Reply: I’m also concerned about my 3 year old grand-daughter being dyslexic. She writes from right to left and draws her letters backwards. If she is dyslexic, I would like to give her the learning tools now so she can learn in our public school system when the time comes. I don’t want her to fall into the cracks that sometimes exists in public schools. Can we help now? Are there things we can do that will aid our children and their teachers later? (Mona S., Oklahoma)

Congratulations
Congratulations on your valuable new web-site. I had spent nearly an hour going through it last night before I realized what the time was! (Ken, Yorkshire, UK)

What a brilliant web-site for teachers – much overdue. (Lucy, Georgia, US)

More thoughts from parents…

Resource support
Is there something wrong with the system in my school district? I see children every day who are clearly dyslexic and yet they get no support from the school at all. If you see a bright kid in your class and they cannot write or spell, there must be something wrong. The resource specialist is part-time and only seems to be seeing about three or four children. I think you have to be in a wheelchair to get to see her! It just seems really unfair – and I’m the one who has to spend extra time each day helping these dyslexic kids complete their work. It makes me really angry. (JJ., Texas, USA)

I couldn’t agree more, JJ. I seem to spend my evenings making materials and equipment that the school should have purchased if they placed any real value on resource teaching. (Rod, Birmingham, UK)

Yes, there is something wrong with the school system. I used to work for Howard County Public Schools in Maryland. We – the teachers – were instructed to hide problems from parents. Teachers are in trouble if they cost the school system money.
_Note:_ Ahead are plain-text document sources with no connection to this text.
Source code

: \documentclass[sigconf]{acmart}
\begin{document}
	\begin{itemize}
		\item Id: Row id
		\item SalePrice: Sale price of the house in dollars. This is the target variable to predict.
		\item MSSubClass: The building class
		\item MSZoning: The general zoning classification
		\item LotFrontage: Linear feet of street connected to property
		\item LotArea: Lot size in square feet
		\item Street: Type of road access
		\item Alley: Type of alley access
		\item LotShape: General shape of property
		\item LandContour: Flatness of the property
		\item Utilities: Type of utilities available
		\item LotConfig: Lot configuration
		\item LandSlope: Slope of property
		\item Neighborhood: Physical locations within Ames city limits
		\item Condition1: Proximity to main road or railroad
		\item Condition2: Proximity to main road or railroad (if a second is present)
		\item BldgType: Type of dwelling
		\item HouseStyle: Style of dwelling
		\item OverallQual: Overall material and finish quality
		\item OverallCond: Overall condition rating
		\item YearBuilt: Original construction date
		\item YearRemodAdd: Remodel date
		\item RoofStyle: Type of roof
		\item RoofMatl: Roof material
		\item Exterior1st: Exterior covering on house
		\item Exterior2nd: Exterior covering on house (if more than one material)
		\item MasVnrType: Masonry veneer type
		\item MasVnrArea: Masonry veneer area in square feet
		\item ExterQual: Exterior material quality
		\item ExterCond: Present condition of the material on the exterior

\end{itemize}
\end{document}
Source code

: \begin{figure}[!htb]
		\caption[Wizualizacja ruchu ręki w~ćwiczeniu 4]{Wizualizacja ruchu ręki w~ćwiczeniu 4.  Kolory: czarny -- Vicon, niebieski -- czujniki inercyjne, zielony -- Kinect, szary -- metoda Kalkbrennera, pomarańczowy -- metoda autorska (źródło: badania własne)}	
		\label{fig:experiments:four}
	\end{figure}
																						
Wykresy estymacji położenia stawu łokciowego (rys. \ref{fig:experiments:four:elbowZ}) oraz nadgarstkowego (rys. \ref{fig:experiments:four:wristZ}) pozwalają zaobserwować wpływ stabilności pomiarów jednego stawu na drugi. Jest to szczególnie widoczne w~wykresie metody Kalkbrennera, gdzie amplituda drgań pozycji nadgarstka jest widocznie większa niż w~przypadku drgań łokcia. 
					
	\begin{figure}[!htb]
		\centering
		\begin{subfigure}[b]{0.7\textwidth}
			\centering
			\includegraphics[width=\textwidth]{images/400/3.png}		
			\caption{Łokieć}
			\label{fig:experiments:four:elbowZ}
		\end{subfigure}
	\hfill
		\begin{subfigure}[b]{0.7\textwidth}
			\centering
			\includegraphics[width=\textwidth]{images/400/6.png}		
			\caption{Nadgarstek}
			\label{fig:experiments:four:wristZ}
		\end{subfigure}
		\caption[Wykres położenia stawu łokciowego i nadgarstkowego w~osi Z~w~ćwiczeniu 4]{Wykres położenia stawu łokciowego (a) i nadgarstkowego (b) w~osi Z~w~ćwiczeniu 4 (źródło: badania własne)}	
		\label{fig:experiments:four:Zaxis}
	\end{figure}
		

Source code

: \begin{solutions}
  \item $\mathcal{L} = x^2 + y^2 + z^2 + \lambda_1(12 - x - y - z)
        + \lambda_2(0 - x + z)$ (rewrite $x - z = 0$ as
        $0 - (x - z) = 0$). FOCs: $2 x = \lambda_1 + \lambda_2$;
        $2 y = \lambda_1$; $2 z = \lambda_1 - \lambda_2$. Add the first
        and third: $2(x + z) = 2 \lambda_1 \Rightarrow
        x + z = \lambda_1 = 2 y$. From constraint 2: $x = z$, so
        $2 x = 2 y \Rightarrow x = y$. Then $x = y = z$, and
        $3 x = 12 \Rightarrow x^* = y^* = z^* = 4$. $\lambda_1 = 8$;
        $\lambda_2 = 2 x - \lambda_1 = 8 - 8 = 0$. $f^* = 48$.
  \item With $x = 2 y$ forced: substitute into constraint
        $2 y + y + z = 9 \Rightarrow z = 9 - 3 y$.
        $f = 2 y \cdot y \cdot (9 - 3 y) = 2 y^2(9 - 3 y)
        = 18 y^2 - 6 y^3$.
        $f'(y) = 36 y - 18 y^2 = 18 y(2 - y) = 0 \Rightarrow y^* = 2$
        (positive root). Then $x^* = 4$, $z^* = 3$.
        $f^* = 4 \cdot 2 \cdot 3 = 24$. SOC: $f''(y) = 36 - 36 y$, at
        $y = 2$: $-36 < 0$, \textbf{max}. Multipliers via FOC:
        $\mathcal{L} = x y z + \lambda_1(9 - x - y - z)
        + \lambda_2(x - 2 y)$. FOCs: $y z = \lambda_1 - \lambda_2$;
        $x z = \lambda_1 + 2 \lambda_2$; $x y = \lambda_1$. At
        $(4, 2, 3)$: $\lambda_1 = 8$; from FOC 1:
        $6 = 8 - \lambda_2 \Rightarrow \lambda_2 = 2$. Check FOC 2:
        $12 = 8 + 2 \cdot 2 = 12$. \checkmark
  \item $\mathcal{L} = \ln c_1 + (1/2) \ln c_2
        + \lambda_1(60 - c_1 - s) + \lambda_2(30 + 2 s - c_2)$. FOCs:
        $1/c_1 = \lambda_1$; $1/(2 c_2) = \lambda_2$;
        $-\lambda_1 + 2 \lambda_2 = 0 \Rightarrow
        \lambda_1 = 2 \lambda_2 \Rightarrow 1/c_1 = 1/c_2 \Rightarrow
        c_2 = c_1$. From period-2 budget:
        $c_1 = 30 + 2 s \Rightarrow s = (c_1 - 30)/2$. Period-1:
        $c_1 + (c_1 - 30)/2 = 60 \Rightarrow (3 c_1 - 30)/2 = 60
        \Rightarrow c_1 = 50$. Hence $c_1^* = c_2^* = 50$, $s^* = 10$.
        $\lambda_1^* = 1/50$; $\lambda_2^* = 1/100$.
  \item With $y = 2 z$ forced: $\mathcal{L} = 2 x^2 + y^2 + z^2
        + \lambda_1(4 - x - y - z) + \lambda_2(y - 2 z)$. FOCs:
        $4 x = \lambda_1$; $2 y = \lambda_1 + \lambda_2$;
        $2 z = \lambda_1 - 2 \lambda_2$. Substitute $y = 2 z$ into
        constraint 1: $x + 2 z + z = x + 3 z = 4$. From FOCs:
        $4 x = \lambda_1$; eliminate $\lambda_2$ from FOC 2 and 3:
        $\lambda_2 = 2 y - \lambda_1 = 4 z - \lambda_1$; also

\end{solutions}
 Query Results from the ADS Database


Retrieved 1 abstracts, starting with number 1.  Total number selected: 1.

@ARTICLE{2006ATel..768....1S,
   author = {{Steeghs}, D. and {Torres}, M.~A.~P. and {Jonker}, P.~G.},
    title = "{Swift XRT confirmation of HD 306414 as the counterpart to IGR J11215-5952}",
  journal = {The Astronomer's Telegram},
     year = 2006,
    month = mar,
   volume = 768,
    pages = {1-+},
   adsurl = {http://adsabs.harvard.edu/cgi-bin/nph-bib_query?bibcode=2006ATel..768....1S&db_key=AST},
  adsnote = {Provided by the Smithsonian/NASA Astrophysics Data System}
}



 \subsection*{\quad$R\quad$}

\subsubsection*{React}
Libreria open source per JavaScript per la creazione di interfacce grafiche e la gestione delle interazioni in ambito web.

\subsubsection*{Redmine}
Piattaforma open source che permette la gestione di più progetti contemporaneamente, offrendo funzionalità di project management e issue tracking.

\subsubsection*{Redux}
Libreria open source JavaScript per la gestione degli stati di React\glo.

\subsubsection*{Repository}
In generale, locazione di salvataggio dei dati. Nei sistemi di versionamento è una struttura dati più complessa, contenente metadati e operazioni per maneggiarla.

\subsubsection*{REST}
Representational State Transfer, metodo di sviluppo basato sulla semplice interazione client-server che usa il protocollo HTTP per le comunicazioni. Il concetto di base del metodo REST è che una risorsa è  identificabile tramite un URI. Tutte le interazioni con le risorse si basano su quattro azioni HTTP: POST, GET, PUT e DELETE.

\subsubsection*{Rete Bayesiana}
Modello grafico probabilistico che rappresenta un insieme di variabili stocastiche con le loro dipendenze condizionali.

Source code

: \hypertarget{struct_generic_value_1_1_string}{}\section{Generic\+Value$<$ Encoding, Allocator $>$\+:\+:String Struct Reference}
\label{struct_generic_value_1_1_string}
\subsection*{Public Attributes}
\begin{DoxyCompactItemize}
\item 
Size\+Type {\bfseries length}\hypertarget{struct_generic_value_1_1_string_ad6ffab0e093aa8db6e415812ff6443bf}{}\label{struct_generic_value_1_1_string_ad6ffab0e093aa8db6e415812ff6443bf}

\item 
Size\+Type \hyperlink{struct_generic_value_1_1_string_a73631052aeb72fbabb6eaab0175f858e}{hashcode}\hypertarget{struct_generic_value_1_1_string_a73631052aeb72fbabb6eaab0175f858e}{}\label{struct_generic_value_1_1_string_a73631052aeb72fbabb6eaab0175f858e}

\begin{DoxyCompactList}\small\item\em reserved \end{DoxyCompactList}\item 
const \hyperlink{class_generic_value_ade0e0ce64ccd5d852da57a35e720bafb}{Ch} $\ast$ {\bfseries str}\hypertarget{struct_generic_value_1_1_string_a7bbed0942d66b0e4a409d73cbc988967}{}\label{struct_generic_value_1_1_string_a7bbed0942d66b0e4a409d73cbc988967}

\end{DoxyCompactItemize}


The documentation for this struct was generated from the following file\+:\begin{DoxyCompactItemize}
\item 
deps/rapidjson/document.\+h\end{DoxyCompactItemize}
Seems like the school board prefers to fund promotions so people don’t have to work with kids anymore. (Kristine, Columbia, Maryland, USA)

There are limits to a school’s budget. (Hilary, Washington, USA)

Assessment
Could someone tell me how you assess a child for dyslexia? Are there any simple criteria you can use as a rough guide, or do you really have to have a psychologist come in for each child? Our school district seems to short on funds – as usual – and we never seem to see a psychologist in the building. I work as a Resource Specialist, and I really feel I need more guidance on individual children’s particular difficulties. (Rosemary, Vancouver, Canada)

I’ve worked with dyslexic children for years now, and, whilst you obviously need a proper assessment for each child, I’m beginning to get a feel for the signs of dyslexia. They have a lot of confusions with left and right. If you say to them ‘Point to my left foot with your right hand’, they find it very hard. They also have great difficulty sequencing, for example saying the days of the week backwards or counting backwards. You also notice the joy in physical co-ordination – they love all kinds of outdoor games – basketball, softball, football, and so on. There don’t seem to be one set of criteria that all dyslexic children fit, however, and you have to be careful. But these seem to be fairly common. (Kathleen, Yorkshire, England)

I’m disgusted at my school’s attitude to dyslexic students. They refuse to say that any student is dyslexic – in case it should cost them any extra money – and one parent told me that the psychologist went to sleep during a conference about her son last year. (Disappointed, USA)

I’m really sorry to hear that ‘Disappointed’ is having such a hard time. I hope that you’ve got some support outside of your school. I work as a Resource Specialist, and our psychologist is really excellent. He always includes my opinions in any assessments, and says that a child is dyslexic – or has a specific learning difficulty – if he thinks it. He makes a point of coming to see me after each conference, and I really feel I can always ask for advice. He’s a real gem! (Flora, Minnesota, USA)

Group size
How many pupils do other people take in their resource group? I have over six in most of my groups now and I find it impossible to give individual attention. I just don’t feel that the children are benefiting from the attention I give them because so many of them need one-to-one help. (Ken, Texas, USA)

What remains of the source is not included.